The thread is here: http://groups.google.com/group/mongodb-user/browse_thread/thread/195264a598d87393#
We've been able to reproduce the problem yesterday. After a --repair, the server seemed fine for a while, and when copying on the server the log file (the -v switch proved itself very verbose indeed, we had over 2GB of logs for a few hours of activity), the qw figure shot up drastically, as did the inbound connections (the clients were trying to compensate for the blocking queries), right before the server stopped serving queries altogether.

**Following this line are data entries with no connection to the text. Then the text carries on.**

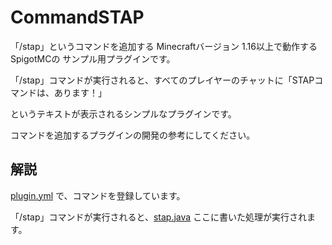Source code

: # CommandSTAP

「/stap」というコマンドを追加する Minecraftバージョン 1.16以上で動作する SpigotMCの サンプル用プラグインです。

「/stap」コマンドが実行されると、すべてのプレイヤーのチャットに「STAPコマンドは、あります！」

というテキストが表示されるシンプルなプラグインです。

コマンドを追加するプラグインの開発の参考にしてください。

## 解説

[plugin.yml](src/main/resources/plugin.yml#L6-L9) で、コマンドを登録しています。

「/stap」コマンドが実行されると、[stap.java](src/main/java/marumasa/command_stap/stap.java#L13-L16) ここに書いた処理が実行されます。

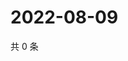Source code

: # 2022-08-09

共 0 条

<!-- BEGIN WEIBO -->
<!-- 最后更新时间 Tue Aug 09 2022 00:23:09 GMT+0800 (China Standard Time) -->

<!-- END WEIBO -->
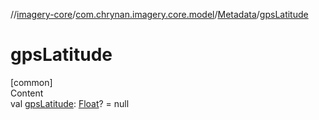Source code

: //[imagery-core](../../../index.md)/[com.chrynan.imagery.core.model](../index.md)/[Metadata](index.md)/[gpsLatitude](gps-latitude.md)



# gpsLatitude  
[common]  
Content  
val [gpsLatitude](gps-latitude.md): [Float](https://kotlinlang.org/api/latest/jvm/stdlib/kotlin/-float/index.html)? = null  



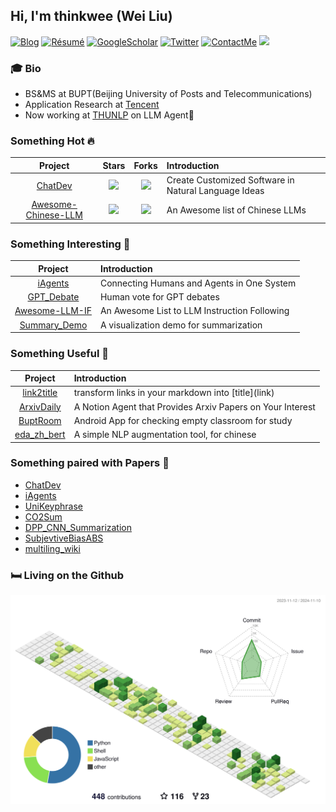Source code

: ## Hi, I'm thinkwee (Wei Liu)
[![Blog](http://img.shields.io/badge/-Blog-blue?style=flat-square&logo=hexo&logoColor=white)](https://thinkwee.top) 
[![Résumé](https://img.shields.io/badge/Résumé-green?style=flat-square&logo=aboutdotme&logoColor=white)](https://thinkwee.top/about/)
[![GoogleScholar](https://img.shields.io/badge/GoogleScholar-orange?style=flat-square&logo=google-scholar&logoColor=white&link=https://scholar.google.com/citations?view_op=list_works&hl=en&user=QvW2leIAAAAJ)](https://scholar.google.com/citations?view_op=list_works&hl=en&user=QvW2leIAAAAJ)
[![Twitter](https://img.shields.io/badge/Twitter-black?style=flat-square&logo=Twitter&logoColor=white&link=https://twitter.com/thinkwee2767)](https://twitter.com/thinkwee2767)
[![ContactMe](https://img.shields.io/badge/ContactMe-red?style=flat-square&logo=Gmail&logoColor=white&link=mailto:thinkwee2767@gmail.com)](mailto:thinkwee2767@gmail.com)
![](https://komarev.com/ghpvc/?username=thinkwee)

### 🎓 Bio
- BS&MS at BUPT(Beijing University of Posts and Telecommunications)
- Application Research at [Tencent](https://www.tencent.com/en-us/about.html)
- Now working at [THUNLP](https://nlp.csai.tsinghua.edu.cn/) on LLM Agent🤖

### Something Hot 🔥
| Project | Stars | Forks | Introduction |
| :----:  | :----: | :----: | :---- |
| [ChatDev](https://github.com/OpenBMB/ChatDev) | ![](https://img.shields.io/github/stars/OpenBMB/ChatDev?color=F4B0A5&logo=Undertale&logoColor=FB6571) | ![](https://img.shields.io/github/forks/OpenBMB/ChatDev?color=E4C994&logo=Handshake&logoColor=D6E19C) | Create Customized Software in Natural Language Ideas |
| [Awesome-Chinese-LLM](https://github.com/HqWu-HITCS/Awesome-Chinese-LLM) | ![](https://img.shields.io/github/stars/HqWu-HITCS/Awesome-Chinese-LLM?color=F4B0A5&logo=Undertale&logoColor=FB6571) | ![](https://img.shields.io/github/forks/HqWu-HITCS/Awesome-Chinese-LLM?color=E4C994&logo=Handshake&logoColor=D6E19C) | An Awesome list of Chinese LLMs |

### Something Interesting 🚀
| Project | Introduction |
| :----:  | :---- |
| [iAgents](https://github.com/thinkwee/iAgents) | Connecting Humans and Agents in One System |
| [GPT_Debate](https://github.com/thinkwee/GPT_debate) | Human vote for GPT debates |
| [Awesome-LLM-IF](https://github.com/thinkwee/Awesome-LLM-IF) | An Awesome List to LLM Instruction Following |
| [Summary_Demo](https://github.com/thinkwee/Summary_Demo) | A visualization demo for summarization |

### Something Useful 🔧
| Project | Introduction |
| :----:  | :---- |
| [link2title](https://github.com/thinkwee/link2title) | transform links in your markdown into \[title\]\(link\) |
| [ArxivDaily](https://github.com/thinkwee/ArxivDaily) | A Notion Agent that Provides Arxiv Papers on Your Interest |
| [BuptRoom](https://github.com/thinkwee/BuptRoom) | Android App for checking empty classroom for study |
| [eda_zh_bert](https://github.com/thinkwee/eda_zh_bert) | A simple NLP augmentation tool, for chinese |


### Something paired with Papers 📑
- [ChatDev](https://github.com/OpenBMB/ChatDev)
- [iAgents](https://github.com/thinkwee/iAgents)
- [UniKeyphrase](https://github.com/thinkwee/UniKeyphrase)
- [CO2Sum](https://github.com/thinkwee/co2sum)
- [DPP_CNN_Summarization](https://github.com/thinkwee/DPP_CNN_Summarization)
- [SubjevtiveBiasABS](https://github.com/thinkwee/SubjectiveBiasABS)
- [multiling_wiki](https://github.com/thinkwee/multiling2019_wiki)

### 🛏️ Living on the Github
![](./profile-3d-contrib/profile-green-animate.svg)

I've uploaded on jira part of the logs for this episode...
Later on, when we issued a repair on the database, the log was
Tue Jan 17 00:09:45 [initandlisten] warning: ClientCursor::yield can't unlock b/c of recursive lock ns: Main.cachedItems top: { opid: 220, a
ctive: true, waitingForLock: false, secs_running: 0, op: "getmore", ns: "Main.cachedItems", query: {}, client: "0.0.0.0:0", desc: "initandli
sten", numYields: 0 }
Tue Jan 17 00:09:46 [initandlisten] warning: ClientCursor::yield can't unlock b/c of recursive lock ns: Main.cachedItems top: { opid: 221, a
ctive: true, waitingForLock: false, secs_running: 0, op: "getmore", ns: "Main.cachedItems", query: {}, client: "0.0.0.0:0", desc: "initandli
sten", numYields: 0 }
(and so on for the 223 stuck queued writers).
So it looks like some of our queries (we're implementing a poor-man distributed lock using atomic sets and checks) may be problematic when mongod is under duress (IO starvation, or other factors). We're moving the lock mechanism to a dedicated instance, and we're working more generally on our data access profile to minimize writes wrt reads, but we need to find out the root causes for this incident.